**Task prompt**
What do the lines say from the one containing "Adaboost算法的基本思" to the end of the records? Restate them word for word, and only those.
..........
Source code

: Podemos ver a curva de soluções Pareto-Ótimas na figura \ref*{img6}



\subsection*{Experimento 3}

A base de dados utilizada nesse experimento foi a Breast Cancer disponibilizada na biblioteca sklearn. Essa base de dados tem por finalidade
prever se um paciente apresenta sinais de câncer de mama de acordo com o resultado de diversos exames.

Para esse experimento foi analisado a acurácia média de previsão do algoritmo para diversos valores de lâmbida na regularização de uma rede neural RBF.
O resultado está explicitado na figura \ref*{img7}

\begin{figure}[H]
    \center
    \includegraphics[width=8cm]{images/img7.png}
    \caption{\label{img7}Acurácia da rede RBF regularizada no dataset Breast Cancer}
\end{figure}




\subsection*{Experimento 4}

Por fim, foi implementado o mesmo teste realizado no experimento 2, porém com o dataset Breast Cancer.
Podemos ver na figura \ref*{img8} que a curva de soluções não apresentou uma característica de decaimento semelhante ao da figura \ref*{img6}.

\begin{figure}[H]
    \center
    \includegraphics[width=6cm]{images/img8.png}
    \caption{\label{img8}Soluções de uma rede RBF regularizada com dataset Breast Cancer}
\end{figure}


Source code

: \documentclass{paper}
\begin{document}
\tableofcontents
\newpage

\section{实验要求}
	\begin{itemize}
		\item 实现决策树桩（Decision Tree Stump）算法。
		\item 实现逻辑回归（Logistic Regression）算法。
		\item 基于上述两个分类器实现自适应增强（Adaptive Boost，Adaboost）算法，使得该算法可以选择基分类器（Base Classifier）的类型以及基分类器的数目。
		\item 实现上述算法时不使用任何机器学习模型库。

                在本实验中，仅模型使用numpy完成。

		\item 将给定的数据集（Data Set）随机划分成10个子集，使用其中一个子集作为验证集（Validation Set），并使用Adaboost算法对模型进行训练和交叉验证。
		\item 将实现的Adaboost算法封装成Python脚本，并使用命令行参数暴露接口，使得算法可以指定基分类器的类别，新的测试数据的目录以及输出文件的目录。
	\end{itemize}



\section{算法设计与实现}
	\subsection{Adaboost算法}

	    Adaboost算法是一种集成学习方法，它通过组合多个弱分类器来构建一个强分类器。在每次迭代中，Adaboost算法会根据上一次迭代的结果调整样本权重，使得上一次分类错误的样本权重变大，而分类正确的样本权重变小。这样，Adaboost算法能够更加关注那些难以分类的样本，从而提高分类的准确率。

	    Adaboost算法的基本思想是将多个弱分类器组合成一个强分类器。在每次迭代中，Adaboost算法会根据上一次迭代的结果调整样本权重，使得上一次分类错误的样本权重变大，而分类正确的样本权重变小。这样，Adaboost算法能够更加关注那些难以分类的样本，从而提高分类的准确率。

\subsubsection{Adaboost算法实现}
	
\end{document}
..........
**Answer**
	    Adaboost算法的基本思想是将多个弱分类器组合成一个强分类器。在每次迭代中，Adaboost算法会根据上一次迭代的结果调整样本权重，使得上一次分类错误的样本权重变大，而分类正确的样本权重变小。这样，Adaboost算法能够更加关注那些难以分类的样本，从而提高分类的准确率。

\subsubsection{Adaboost算法实现}
	
\end{document}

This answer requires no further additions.